__Problem statement__
Please state how many lines in the records below contain the word "Breitensuche", giving only the number.

** Opening Dataset content block **

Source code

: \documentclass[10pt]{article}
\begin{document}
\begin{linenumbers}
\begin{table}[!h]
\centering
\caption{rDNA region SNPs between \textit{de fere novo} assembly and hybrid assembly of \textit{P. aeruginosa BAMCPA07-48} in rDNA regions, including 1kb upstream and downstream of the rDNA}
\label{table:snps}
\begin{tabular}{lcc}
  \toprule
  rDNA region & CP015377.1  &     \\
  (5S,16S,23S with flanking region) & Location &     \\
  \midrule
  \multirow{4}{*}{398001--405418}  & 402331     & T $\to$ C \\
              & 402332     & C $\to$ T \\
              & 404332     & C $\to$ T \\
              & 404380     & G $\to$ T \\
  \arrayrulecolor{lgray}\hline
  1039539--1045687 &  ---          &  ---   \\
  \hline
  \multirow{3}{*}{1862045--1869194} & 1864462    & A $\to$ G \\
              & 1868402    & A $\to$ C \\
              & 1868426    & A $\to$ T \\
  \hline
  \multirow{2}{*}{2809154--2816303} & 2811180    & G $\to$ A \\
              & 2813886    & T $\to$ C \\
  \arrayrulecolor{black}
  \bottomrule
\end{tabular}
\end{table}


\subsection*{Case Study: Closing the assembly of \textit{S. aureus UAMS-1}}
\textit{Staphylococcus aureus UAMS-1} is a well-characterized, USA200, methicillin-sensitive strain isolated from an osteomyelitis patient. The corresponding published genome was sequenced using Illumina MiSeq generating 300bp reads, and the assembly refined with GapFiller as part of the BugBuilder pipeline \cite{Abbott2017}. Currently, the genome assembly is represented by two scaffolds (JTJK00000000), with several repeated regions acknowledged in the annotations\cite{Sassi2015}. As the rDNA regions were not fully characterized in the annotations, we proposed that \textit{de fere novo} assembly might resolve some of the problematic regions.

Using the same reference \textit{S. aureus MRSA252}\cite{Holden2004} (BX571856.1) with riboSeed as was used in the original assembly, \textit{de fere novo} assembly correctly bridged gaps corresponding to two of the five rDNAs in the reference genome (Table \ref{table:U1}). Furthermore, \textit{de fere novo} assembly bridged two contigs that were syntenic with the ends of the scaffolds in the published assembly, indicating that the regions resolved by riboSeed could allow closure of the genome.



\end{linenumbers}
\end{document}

** Closing Dataset content block **
** Opening Dataset content block **

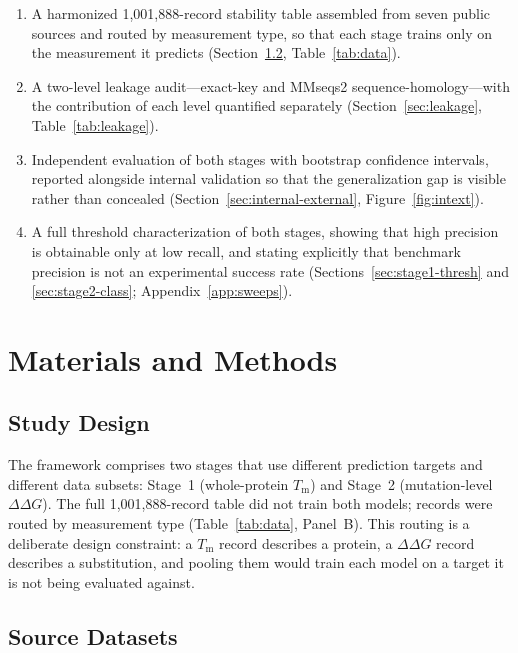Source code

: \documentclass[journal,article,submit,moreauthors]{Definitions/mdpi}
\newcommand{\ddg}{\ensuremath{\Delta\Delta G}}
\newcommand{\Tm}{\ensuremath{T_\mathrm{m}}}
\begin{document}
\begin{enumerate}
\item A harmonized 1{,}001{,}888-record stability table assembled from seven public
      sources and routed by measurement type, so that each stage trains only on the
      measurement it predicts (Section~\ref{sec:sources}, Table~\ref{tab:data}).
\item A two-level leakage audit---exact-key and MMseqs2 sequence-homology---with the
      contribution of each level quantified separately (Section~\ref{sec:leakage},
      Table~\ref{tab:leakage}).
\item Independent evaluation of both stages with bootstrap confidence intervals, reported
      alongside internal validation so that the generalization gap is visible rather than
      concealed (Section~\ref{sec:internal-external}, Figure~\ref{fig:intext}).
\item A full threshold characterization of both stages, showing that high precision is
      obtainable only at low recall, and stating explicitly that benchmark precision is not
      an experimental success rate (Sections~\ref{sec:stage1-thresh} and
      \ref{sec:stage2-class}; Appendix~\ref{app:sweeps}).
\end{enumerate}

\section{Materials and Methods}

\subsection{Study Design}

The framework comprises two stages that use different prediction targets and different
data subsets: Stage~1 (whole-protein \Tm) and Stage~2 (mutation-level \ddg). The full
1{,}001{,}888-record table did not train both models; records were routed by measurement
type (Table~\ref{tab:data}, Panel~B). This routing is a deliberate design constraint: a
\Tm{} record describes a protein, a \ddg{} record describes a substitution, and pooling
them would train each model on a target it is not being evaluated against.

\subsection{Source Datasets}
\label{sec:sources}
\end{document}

** Closing Dataset content block **
** Opening Dataset content block **

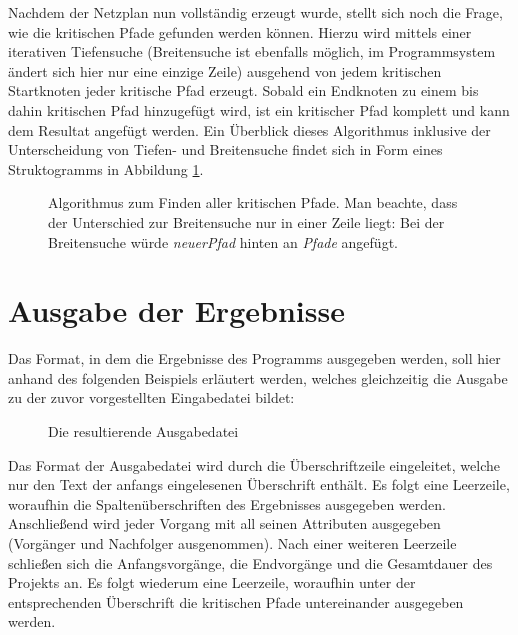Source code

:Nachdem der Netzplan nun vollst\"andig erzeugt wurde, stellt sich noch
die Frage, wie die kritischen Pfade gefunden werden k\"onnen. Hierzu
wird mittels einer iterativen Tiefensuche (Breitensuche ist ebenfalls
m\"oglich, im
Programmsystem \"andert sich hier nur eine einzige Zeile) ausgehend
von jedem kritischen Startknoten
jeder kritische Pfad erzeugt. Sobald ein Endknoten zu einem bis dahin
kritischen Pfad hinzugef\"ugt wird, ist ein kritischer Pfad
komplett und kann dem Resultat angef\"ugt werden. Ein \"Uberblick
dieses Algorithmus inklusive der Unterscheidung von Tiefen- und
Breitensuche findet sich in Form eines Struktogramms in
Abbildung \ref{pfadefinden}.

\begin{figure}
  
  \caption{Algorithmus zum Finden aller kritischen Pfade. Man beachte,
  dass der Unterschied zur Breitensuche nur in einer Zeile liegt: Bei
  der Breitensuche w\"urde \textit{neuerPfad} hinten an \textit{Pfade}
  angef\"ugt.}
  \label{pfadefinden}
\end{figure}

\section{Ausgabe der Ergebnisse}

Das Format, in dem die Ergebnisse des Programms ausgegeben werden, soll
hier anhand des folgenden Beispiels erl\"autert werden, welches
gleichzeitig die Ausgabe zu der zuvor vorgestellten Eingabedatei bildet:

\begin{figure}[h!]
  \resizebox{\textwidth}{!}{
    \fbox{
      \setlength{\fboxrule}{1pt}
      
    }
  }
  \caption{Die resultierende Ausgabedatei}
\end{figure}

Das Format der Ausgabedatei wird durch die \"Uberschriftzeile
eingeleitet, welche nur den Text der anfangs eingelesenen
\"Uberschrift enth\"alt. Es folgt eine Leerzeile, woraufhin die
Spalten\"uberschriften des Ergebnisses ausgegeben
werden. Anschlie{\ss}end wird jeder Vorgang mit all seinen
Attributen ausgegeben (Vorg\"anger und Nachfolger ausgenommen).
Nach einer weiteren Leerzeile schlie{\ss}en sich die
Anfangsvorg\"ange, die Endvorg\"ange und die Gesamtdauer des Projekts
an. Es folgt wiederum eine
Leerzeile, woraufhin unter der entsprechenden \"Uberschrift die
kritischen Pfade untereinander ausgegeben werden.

** Closing Dataset content block **

__Solution__
4